Siamo a Canelli, cioè Asti Spumante, Moscato d’Asti e altre preziosità enologiche, in un paesaggio che è patrimonio dell’umanità, come decreta l’Unesco, che deve aver l’abitudine allo sguardo alto dove effettivamente il mare verde di vigne collinari lo diresti dipinto da un artista fiorentino del rinascimento. Lo sguardo basso incappa invece nei mille capannoni disseminati a caso, nei centri commerciali a gogò, nella schiuma posturbana che caratterizza la mostrificazione del territorio italiano. Il patrimonio dell’umanità soddisfa vista e palato e sembra invece infastidire certe forze locali di bassa lega che hanno introiettato, in versione ventunesimo secolo, le leggi razziali del ’38 e quelle di Norimberga, e se ne fanno un vanto. «Ogni tempo ha il suo fascismo», scriveva Primo Levi nel 1974. Ma i ragazzi e la onlus che gestisce il progetto, Crescereinsieme di Acqui, hanno la testa dura e sono equipaggiati di non poca ironia.

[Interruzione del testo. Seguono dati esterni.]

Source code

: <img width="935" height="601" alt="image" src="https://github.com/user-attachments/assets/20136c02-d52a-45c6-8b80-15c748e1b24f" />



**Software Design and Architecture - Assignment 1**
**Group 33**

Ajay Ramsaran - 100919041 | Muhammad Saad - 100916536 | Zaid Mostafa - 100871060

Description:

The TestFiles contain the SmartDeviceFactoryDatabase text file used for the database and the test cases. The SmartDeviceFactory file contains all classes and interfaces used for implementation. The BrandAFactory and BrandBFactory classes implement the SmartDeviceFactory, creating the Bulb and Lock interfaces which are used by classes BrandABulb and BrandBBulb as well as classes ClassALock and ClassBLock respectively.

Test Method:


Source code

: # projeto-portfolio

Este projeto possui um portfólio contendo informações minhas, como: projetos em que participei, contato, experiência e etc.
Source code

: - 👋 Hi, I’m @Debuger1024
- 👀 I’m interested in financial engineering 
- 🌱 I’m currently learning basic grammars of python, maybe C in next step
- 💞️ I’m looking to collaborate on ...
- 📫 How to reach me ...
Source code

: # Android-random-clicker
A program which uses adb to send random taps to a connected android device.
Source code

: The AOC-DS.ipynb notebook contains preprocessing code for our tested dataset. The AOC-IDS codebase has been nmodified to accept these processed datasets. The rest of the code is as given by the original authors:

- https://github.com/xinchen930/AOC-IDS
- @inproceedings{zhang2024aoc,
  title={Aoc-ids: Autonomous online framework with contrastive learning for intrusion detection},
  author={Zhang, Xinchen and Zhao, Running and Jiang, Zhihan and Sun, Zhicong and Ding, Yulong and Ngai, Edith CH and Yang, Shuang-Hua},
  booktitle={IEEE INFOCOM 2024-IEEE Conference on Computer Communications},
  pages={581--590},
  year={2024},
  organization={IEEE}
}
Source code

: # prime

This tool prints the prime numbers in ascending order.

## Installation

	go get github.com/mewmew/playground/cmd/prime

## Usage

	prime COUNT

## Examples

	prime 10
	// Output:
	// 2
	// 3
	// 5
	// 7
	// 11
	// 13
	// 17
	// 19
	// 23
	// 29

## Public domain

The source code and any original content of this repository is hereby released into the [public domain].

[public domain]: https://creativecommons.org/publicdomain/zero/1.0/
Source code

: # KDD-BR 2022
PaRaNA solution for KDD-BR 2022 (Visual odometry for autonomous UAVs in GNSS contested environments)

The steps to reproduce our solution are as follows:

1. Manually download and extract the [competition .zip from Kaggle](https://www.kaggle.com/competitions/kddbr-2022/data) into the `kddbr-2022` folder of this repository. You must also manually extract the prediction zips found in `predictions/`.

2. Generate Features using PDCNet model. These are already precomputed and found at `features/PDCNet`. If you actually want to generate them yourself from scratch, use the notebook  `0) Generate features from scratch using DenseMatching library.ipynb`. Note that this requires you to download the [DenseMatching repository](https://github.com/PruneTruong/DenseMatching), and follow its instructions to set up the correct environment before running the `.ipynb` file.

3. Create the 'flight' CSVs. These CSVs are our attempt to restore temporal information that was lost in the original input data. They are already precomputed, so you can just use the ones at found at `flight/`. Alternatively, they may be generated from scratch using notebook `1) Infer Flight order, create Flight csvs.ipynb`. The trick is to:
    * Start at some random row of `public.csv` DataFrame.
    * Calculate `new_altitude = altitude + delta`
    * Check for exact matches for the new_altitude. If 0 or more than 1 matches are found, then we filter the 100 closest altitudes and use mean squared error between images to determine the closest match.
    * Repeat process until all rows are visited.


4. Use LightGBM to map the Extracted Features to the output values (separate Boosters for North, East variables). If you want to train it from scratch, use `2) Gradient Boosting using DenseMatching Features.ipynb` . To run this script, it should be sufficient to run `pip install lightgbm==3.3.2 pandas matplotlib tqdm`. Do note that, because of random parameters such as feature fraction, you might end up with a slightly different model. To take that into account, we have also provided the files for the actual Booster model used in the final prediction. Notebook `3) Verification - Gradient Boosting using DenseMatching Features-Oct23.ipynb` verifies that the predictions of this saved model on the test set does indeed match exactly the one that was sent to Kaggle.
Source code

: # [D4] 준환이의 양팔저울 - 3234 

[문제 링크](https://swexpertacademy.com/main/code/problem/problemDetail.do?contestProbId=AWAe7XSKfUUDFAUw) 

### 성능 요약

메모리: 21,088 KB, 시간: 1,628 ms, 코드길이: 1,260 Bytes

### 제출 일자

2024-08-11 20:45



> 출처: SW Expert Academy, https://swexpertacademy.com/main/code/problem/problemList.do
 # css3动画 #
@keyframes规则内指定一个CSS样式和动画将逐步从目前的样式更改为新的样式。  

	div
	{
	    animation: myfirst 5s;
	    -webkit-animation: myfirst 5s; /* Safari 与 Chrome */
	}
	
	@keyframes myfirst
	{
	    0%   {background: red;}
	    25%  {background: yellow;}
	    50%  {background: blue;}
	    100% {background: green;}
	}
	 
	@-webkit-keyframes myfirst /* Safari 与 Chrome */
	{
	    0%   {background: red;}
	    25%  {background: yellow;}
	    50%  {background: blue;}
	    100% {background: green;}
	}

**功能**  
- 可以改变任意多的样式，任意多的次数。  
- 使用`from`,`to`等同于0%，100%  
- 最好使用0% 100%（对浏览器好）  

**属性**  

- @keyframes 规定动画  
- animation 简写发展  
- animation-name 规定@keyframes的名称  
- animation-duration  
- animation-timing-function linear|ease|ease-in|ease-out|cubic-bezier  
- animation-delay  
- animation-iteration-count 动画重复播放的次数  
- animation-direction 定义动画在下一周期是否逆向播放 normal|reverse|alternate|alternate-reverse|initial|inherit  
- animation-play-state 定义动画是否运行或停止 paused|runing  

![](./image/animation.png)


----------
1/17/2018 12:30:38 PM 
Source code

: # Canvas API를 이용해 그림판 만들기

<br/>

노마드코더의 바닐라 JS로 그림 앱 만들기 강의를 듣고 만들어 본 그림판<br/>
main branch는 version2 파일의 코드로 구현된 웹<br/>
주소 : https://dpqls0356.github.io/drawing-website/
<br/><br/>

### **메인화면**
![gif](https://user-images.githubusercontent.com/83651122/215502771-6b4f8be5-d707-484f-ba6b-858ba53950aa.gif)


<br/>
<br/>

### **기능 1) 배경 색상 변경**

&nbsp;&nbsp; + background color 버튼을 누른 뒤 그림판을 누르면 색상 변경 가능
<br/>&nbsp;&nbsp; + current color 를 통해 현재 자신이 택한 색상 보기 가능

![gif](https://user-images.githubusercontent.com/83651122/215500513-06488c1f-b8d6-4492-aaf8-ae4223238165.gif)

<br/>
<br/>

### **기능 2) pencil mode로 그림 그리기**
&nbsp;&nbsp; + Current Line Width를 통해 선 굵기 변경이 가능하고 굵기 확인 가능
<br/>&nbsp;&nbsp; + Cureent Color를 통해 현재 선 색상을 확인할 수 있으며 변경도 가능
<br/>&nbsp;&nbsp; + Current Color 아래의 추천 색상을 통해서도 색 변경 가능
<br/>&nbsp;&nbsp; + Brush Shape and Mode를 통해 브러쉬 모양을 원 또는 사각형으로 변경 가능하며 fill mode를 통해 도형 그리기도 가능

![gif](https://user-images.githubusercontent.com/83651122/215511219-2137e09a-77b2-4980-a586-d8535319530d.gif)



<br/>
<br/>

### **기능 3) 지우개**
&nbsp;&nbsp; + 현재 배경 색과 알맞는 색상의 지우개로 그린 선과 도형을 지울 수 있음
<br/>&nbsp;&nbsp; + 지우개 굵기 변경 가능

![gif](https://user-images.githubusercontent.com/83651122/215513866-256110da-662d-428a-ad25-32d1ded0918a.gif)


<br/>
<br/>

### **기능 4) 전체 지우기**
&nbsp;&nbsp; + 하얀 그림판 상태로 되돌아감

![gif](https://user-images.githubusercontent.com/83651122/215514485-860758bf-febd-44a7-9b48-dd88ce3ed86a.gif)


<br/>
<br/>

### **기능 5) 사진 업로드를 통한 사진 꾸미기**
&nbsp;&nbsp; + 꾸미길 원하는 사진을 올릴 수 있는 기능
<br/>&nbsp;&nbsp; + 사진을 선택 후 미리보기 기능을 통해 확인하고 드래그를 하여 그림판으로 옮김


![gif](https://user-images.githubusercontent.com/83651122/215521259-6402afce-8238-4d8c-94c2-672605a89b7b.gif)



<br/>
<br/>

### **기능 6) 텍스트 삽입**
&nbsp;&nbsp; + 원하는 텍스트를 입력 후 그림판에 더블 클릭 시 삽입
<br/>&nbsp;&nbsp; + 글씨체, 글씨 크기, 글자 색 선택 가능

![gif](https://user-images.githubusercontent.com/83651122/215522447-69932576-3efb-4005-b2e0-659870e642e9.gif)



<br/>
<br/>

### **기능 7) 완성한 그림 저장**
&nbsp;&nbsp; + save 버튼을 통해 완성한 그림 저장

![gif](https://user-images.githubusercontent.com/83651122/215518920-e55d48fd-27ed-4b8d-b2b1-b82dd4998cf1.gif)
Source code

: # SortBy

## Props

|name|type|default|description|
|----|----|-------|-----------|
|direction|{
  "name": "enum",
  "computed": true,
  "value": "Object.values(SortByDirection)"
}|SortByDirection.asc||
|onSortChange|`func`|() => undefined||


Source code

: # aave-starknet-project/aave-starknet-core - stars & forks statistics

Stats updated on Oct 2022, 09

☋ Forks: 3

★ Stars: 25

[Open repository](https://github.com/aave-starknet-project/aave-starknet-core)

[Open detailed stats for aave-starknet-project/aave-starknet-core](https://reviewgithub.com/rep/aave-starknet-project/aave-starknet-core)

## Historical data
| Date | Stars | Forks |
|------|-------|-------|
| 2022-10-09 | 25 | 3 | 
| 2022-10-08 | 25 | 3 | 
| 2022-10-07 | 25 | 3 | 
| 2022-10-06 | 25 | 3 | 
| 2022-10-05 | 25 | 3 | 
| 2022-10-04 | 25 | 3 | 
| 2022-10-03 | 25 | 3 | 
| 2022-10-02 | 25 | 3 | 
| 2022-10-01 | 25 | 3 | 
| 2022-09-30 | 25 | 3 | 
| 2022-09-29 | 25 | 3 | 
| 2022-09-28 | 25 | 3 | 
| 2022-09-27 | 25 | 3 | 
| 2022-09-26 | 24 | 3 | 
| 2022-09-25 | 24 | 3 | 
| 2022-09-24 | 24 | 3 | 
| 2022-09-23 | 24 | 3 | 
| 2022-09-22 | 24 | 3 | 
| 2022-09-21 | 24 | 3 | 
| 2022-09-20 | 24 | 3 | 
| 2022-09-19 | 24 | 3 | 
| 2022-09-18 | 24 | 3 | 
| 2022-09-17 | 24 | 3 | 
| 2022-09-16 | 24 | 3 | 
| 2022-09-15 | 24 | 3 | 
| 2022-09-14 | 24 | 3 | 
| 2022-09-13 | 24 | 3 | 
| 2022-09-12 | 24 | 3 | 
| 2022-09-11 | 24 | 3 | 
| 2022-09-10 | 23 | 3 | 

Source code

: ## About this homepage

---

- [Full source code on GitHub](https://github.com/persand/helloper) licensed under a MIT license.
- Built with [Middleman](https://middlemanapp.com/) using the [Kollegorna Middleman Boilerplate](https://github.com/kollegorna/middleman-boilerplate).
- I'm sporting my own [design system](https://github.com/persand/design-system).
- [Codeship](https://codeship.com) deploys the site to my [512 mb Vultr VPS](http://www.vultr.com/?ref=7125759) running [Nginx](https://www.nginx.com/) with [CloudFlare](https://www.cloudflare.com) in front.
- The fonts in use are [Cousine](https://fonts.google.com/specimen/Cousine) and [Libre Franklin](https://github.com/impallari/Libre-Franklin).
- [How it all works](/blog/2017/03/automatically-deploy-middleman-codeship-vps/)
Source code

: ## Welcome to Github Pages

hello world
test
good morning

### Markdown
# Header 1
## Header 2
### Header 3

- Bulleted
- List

La costituenda «azienda agricola sociale biologica» si chiamerà, e già si chiama, Maramao. A questo punto si aprono diverse porte. Una fa ingresso nella memoria, «Maramao, perché sei morto, pane e vin non ti mancava», canzone foxtrot del 1939, trio Lescano, suscettibilità dei gerarchi fascisti, suscettibilità del potere pontificio, due secoli fa, come racconta Gioacchino Belli o ancora Ninco Nanco, brigante lucano, o Fabrizio Maramaldo, capitano di ventura. Una canzonetta sconclusionata che è un insaccato misto di storia. Un’altra porta introduce alla contemporaneità: nella parlata piemontese sono stati a lungo indicati come «i maramao», gli immigrati meridionali di un tempo poi debitamente rimpiazzati con gli «extracomunitari», soprattutto «moru».

Uno scatto autoironico, dunque. A me piace attraversare ancora un’altra porta e fare maramao a chi si è asserragliato dentro l’incubo immigrazione e non vede che a Canelli si propone uno sguardo alto in cui i fuoriusciti africani sono strettamente connessi con i tormenti delle nostre esistenze: un lavoro degno, un cibo appropriato, un’agricoltura non siringata, un territorio e un paesaggio rigenerati, relazioni sociali non ottenebrate. Welfare lo si chiamava un tempo. Chiamiamolo patrimonio dell’umanità.